1. What, or who were your inspirations for Gringolandia? How was your trip to Chile for research in 1990?
In the 1980s I taught English to refugees and students from Central and South America. Through them and through friends who had fled the dictatorship of Augusto Pinochet in Chile, I organized concerts of Chilean musicians whose songs protested the lack of freedom and human rights in their country. Many were living in exile, banned by the dictatorship from returning. Others, still in Chile, were forced to perform and to sell their recordings in secret while struggling to make a living in other ways and enduring the constant threat of arrest or death. I was moved by the heroism of these talented artists, and some of their stories were heartbreaking.

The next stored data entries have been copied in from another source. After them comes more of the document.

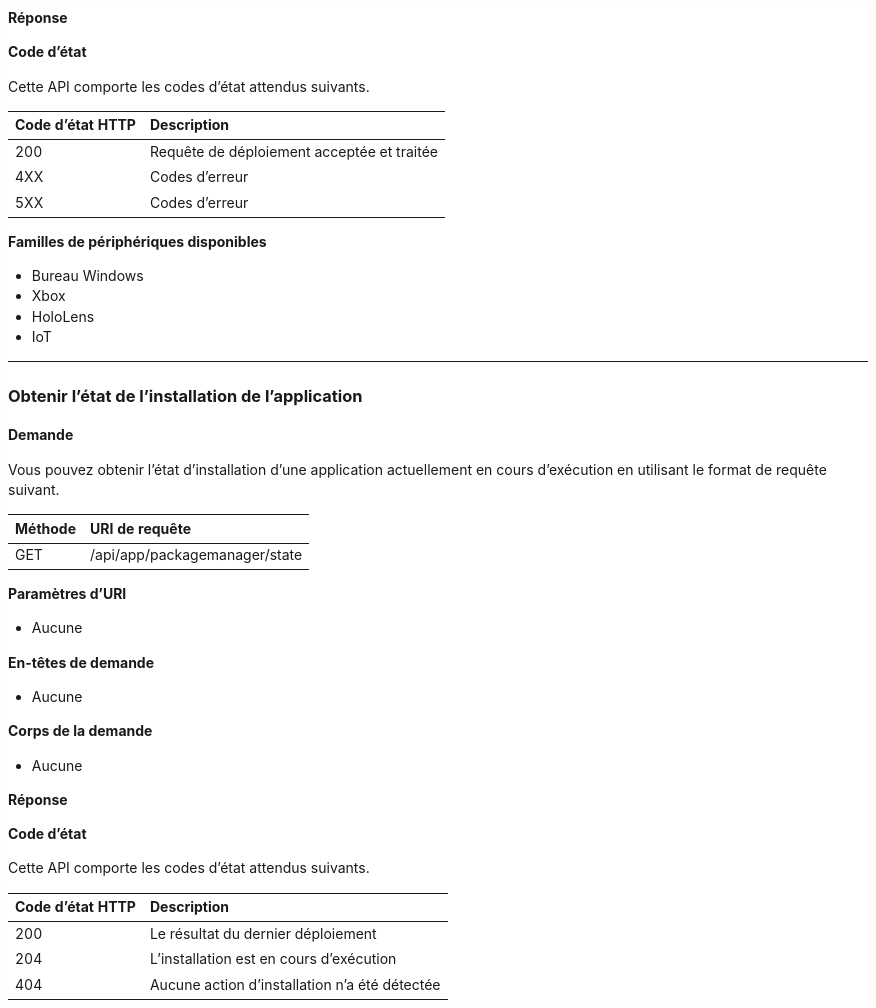 **Réponse**

**Code d’état**

Cette API comporte les codes d’état attendus suivants.

|  Code d’état HTTP      | Description | 
| :------     | :----- |
| 200 | Requête de déploiement acceptée et traitée |
| 4XX | Codes d’erreur |
| 5XX | Codes d’erreur |

**Familles de périphériques disponibles**

* Bureau Windows
* Xbox
* HoloLens
* IoT

<hr>

### <a name="get-app-installation-status"></a>Obtenir l’état de l’installation de l’application

**Demande**

Vous pouvez obtenir l’état d’installation d’une application actuellement en cours d’exécution en utilisant le format de requête suivant.
 
| Méthode      | URI de requête |
| :------     | :----- |
| GET | /api/app/packagemanager/state |

**Paramètres d’URI**

- Aucune

**En-têtes de demande**

- Aucune

**Corps de la demande**

- Aucune

**Réponse**

**Code d’état**

Cette API comporte les codes d’état attendus suivants.

|  Code d’état HTTP      | Description | 
| :------     | :----- |
| 200 | Le résultat du dernier déploiement |
| 204 | L’installation est en cours d’exécution |
| 404 | Aucune action d’installation n’a été détectée |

One of the musicians was expelled from Chile and separated from his young children, who remained behind with his ex-wife. Twelve years later, his son, then 18 years old, came to live with him. On tour through the United States, they stayed at my house for several days. Seeing them together gave me the idea for writing a novel about a son and a father separated for many years and then reunited after experiences that had so dramatically changed them both.
In fall 1989 I received a work-in-progress grant from the Society of Children's Book Writers and Illustrators to conduct research in Chile. Several of the musicians whose concerts I had organized in the U.S. invited me to stay with them. My husband and I went to Chile in January 1990, less than three months before the official transition to a democratically elected government. So it was during the final months of the dictatorship, a particularly dangerous time because it was their last chance to settle scores against those who had put them out of power, as well as their last chance to cover up the atrocities they had committed over the previous 17 years.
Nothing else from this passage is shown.